(Stored dataset items)
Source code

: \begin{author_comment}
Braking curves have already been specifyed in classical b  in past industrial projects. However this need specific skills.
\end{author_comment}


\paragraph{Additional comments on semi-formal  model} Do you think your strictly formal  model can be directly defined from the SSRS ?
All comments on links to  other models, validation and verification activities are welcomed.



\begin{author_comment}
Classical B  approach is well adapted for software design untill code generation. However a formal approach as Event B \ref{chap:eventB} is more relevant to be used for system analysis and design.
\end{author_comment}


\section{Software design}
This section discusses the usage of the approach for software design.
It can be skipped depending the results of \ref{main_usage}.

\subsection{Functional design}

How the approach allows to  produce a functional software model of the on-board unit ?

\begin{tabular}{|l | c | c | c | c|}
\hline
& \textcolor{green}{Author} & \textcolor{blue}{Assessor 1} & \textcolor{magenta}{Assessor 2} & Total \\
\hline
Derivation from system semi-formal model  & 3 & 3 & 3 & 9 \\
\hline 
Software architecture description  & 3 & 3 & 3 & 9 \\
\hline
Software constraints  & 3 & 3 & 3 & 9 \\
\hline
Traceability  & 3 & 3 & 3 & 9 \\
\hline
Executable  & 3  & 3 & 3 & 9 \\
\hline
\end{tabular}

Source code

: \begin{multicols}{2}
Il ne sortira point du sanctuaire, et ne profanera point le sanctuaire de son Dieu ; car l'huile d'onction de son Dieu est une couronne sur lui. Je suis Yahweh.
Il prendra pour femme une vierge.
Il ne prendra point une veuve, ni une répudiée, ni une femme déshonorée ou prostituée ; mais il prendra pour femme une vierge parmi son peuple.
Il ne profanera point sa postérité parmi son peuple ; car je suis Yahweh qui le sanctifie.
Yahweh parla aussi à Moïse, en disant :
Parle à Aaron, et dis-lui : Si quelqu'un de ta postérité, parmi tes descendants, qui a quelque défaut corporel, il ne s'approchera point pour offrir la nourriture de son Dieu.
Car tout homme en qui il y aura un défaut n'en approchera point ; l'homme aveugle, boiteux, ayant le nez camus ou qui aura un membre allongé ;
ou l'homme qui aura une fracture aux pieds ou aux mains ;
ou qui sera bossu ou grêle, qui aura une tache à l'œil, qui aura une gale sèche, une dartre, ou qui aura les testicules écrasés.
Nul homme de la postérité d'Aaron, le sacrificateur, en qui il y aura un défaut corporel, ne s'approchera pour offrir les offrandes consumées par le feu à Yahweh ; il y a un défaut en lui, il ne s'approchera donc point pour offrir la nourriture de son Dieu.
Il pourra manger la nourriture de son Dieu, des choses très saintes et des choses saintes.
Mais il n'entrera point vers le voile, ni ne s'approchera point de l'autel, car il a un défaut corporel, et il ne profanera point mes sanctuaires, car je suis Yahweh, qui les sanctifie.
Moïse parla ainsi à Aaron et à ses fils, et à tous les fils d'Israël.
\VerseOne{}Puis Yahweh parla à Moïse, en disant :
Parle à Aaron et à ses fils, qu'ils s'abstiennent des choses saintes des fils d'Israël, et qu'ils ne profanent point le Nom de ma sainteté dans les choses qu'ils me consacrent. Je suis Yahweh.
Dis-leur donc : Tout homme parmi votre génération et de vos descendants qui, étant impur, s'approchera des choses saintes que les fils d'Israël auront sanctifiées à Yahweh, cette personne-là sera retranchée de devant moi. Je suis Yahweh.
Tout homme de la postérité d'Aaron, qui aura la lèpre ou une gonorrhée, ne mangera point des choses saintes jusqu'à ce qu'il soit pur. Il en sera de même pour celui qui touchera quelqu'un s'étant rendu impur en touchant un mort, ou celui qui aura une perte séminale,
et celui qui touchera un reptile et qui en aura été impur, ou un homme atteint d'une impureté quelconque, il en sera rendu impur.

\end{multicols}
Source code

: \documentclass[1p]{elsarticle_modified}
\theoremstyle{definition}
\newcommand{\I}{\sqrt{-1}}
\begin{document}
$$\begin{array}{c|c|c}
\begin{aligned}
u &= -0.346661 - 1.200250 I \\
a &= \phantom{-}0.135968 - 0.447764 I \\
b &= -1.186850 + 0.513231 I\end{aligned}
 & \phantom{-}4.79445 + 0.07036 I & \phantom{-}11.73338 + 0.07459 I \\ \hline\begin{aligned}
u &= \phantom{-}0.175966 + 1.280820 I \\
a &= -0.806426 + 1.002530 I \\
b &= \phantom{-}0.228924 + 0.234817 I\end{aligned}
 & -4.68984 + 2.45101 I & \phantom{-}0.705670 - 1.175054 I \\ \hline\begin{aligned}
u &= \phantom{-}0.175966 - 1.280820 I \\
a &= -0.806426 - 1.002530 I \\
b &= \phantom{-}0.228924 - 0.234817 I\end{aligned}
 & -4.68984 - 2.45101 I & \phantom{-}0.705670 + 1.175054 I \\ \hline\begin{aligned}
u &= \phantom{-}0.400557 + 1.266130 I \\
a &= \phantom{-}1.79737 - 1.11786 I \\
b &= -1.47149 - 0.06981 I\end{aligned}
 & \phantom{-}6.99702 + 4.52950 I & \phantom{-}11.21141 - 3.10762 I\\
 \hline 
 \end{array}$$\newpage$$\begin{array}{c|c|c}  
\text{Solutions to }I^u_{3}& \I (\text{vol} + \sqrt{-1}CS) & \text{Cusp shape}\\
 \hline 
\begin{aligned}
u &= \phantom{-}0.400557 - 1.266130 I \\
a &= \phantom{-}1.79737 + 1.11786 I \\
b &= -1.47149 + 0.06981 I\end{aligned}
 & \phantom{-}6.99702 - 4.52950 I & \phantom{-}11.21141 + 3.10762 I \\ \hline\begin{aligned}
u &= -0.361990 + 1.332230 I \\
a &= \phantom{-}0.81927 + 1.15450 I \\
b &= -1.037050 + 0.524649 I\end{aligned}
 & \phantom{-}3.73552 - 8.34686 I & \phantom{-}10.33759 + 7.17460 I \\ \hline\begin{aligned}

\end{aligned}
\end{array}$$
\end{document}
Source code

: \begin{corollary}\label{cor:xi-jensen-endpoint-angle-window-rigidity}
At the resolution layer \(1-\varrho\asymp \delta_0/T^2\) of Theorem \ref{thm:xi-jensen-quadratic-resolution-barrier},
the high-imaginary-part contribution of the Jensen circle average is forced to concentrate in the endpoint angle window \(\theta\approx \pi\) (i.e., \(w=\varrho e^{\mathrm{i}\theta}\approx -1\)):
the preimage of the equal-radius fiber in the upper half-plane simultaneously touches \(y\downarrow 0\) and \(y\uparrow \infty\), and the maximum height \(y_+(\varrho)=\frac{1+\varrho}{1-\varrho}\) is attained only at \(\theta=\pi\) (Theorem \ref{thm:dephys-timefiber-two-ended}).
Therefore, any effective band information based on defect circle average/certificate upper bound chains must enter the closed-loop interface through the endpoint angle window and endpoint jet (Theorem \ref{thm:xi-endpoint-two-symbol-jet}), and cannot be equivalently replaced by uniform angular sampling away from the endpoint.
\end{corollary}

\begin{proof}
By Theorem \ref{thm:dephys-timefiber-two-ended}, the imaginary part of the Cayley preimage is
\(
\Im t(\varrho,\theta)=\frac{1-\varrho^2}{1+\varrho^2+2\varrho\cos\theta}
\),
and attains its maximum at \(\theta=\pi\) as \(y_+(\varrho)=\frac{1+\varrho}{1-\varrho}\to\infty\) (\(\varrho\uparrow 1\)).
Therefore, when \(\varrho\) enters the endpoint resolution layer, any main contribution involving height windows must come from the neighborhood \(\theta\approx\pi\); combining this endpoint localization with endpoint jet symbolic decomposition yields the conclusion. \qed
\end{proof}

### What you are asked to do
Your task is to set down all of the entries exactly as they appear.

### Output below
Source code

: \begin{author_comment}
Braking curves have already been specifyed in classical b  in past industrial projects. However this need specific skills.
\end{author_comment}


\paragraph{Additional comments on semi-formal  model} Do you think your strictly formal  model can be directly defined from the SSRS ?
All comments on links to  other models, validation and verification activities are welcomed.



\begin{author_comment}
Classical B  approach is well adapted for software design untill code generation. However a formal approach as Event B \ref{chap:eventB} is more relevant to be used for system analysis and design.
\end{author_comment}


\section{Software design}
This section discusses the usage of the approach for software design.
It can be skipped depending the results of \ref{main_usage}.

\subsection{Functional design}

How the approach allows to  produce a functional software model of the on-board unit ?

\begin{tabular}{|l | c | c | c | c|}
\hline
& \textcolor{green}{Author} & \textcolor{blue}{Assessor 1} & \textcolor{magenta}{Assessor 2} & Total \\
\hline
Derivation from system semi-formal model  & 3 & 3 & 3 & 9 \\
\hline 
Software architecture description  & 3 & 3 & 3 & 9 \\
\hline
Software constraints  & 3 & 3 & 3 & 9 \\
\hline
Traceability  & 3 & 3 & 3 & 9 \\
\hline
Executable  & 3  & 3 & 3 & 9 \\
\hline
\end{tabular}

Source code

: \begin{multicols}{2}
Il ne sortira point du sanctuaire, et ne profanera point le sanctuaire de son Dieu ; car l'huile d'onction de son Dieu est une couronne sur lui. Je suis Yahweh.
Il prendra pour femme une vierge.
Il ne prendra point une veuve, ni une répudiée, ni une femme déshonorée ou prostituée ; mais il prendra pour femme une vierge parmi son peuple.
Il ne profanera point sa postérité parmi son peuple ; car je suis Yahweh qui le sanctifie.
Yahweh parla aussi à Moïse, en disant :
Parle à Aaron, et dis-lui : Si quelqu'un de ta postérité, parmi tes descendants, qui a quelque défaut corporel, il ne s'approchera point pour offrir la nourriture de son Dieu.
Car tout homme en qui il y aura un défaut n'en approchera point ; l'homme aveugle, boiteux, ayant le nez camus ou qui aura un membre allongé ;
ou l'homme qui aura une fracture aux pieds ou aux mains ;
ou qui sera bossu ou grêle, qui aura une tache à l'œil, qui aura une gale sèche, une dartre, ou qui aura les testicules écrasés.
Nul homme de la postérité d'Aaron, le sacrificateur, en qui il y aura un défaut corporel, ne s'approchera pour offrir les offrandes consumées par le feu à Yahweh ; il y a un défaut en lui, il ne s'approchera donc point pour offrir la nourriture de son Dieu.
Il pourra manger la nourriture de son Dieu, des choses très saintes et des choses saintes.
Mais il n'entrera point vers le voile, ni ne s'approchera point de l'autel, car il a un défaut corporel, et il ne profanera point mes sanctuaires, car je suis Yahweh, qui les sanctifie.
Moïse parla ainsi à Aaron et à ses fils, et à tous les fils d'Israël.
\VerseOne{}Puis Yahweh parla à Moïse, en disant :
Parle à Aaron et à ses fils, qu'ils s'abstiennent des choses saintes des fils d'Israël, et qu'ils ne profanent point le Nom de ma sainteté dans les choses qu'ils me consacrent. Je suis Yahweh.
Dis-leur donc : Tout homme parmi votre génération et de vos descendants qui, étant impur, s'approchera des choses saintes que les fils d'Israël auront sanctifiées à Yahweh, cette personne-là sera retranchée de devant moi. Je suis Yahweh.
Tout homme de la postérité d'Aaron, qui aura la lèpre ou une gonorrhée, ne mangera point des choses saintes jusqu'à ce qu'il soit pur. Il en sera de même pour celui qui touchera quelqu'un s'étant rendu impur en touchant un mort, ou celui qui aura une perte séminale,
et celui qui touchera un reptile et qui en aura été impur, ou un homme atteint d'une impureté quelconque, il en sera rendu impur.

\end{multicols}
Source code

: \documentclass[1p]{elsarticle_modified}
\theoremstyle{definition}
\newcommand{\I}{\sqrt{-1}}
\begin{document}
$$\begin{array}{c|c|c}
\begin{aligned}
u &= -0.346661 - 1.200250 I \\
a &= \phantom{-}0.135968 - 0.447764 I \\
b &= -1.186850 + 0.513231 I\end{aligned}
 & \phantom{-}4.79445 + 0.07036 I & \phantom{-}11.73338 + 0.07459 I \\ \hline\begin{aligned}
u &= \phantom{-}0.175966 + 1.280820 I \\
a &= -0.806426 + 1.002530 I \\
b &= \phantom{-}0.228924 + 0.234817 I\end{aligned}
 & -4.68984 + 2.45101 I & \phantom{-}0.705670 - 1.175054 I \\ \hline\begin{aligned}
u &= \phantom{-}0.175966 - 1.280820 I \\
a &= -0.806426 - 1.002530 I \\
b &= \phantom{-}0.228924 - 0.234817 I\end{aligned}
 & -4.68984 - 2.45101 I & \phantom{-}0.705670 + 1.175054 I \\ \hline\begin{aligned}
u &= \phantom{-}0.400557 + 1.266130 I \\
a &= \phantom{-}1.79737 - 1.11786 I \\
b &= -1.47149 - 0.06981 I\end{aligned}
 & \phantom{-}6.99702 + 4.52950 I & \phantom{-}11.21141 - 3.10762 I\\
 \hline 
 \end{array}$$\newpage$$\begin{array}{c|c|c}  
\text{Solutions to }I^u_{3}& \I (\text{vol} + \sqrt{-1}CS) & \text{Cusp shape}\\
 \hline 
\begin{aligned}
u &= \phantom{-}0.400557 - 1.266130 I \\
a &= \phantom{-}1.79737 + 1.11786 I \\
b &= -1.47149 + 0.06981 I\end{aligned}
 & \phantom{-}6.99702 - 4.52950 I & \phantom{-}11.21141 + 3.10762 I \\ \hline\begin{aligned}
u &= -0.361990 + 1.332230 I \\
a &= \phantom{-}0.81927 + 1.15450 I \\
b &= -1.037050 + 0.524649 I\end{aligned}
 & \phantom{-}3.73552 - 8.34686 I & \phantom{-}10.33759 + 7.17460 I \\ \hline\begin{aligned}

\end{aligned}
\end{array}$$
\end{document}
Source code

: \begin{corollary}\label{cor:xi-jensen-endpoint-angle-window-rigidity}
At the resolution layer \(1-\varrho\asymp \delta_0/T^2\) of Theorem \ref{thm:xi-jensen-quadratic-resolution-barrier},
the high-imaginary-part contribution of the Jensen circle average is forced to concentrate in the endpoint angle window \(\theta\approx \pi\) (i.e., \(w=\varrho e^{\mathrm{i}\theta}\approx -1\)):
the preimage of the equal-radius fiber in the upper half-plane simultaneously touches \(y\downarrow 0\) and \(y\uparrow \infty\), and the maximum height \(y_+(\varrho)=\frac{1+\varrho}{1-\varrho}\) is attained only at \(\theta=\pi\) (Theorem \ref{thm:dephys-timefiber-two-ended}).
Therefore, any effective band information based on defect circle average/certificate upper bound chains must enter the closed-loop interface through the endpoint angle window and endpoint jet (Theorem \ref{thm:xi-endpoint-two-symbol-jet}), and cannot be equivalently replaced by uniform angular sampling away from the endpoint.
\end{corollary}

\begin{proof}
By Theorem \ref{thm:dephys-timefiber-two-ended}, the imaginary part of the Cayley preimage is
\(
\Im t(\varrho,\theta)=\frac{1-\varrho^2}{1+\varrho^2+2\varrho\cos\theta}
\),
and attains its maximum at \(\theta=\pi\) as \(y_+(\varrho)=\frac{1+\varrho}{1-\varrho}\to\infty\) (\(\varrho\uparrow 1\)).
Therefore, when \(\varrho\) enters the endpoint resolution layer, any main contribution involving height windows must come from the neighborhood \(\theta\approx\pi\); combining this endpoint localization with endpoint jet symbolic decomposition yields the conclusion. \qed
\end{proof}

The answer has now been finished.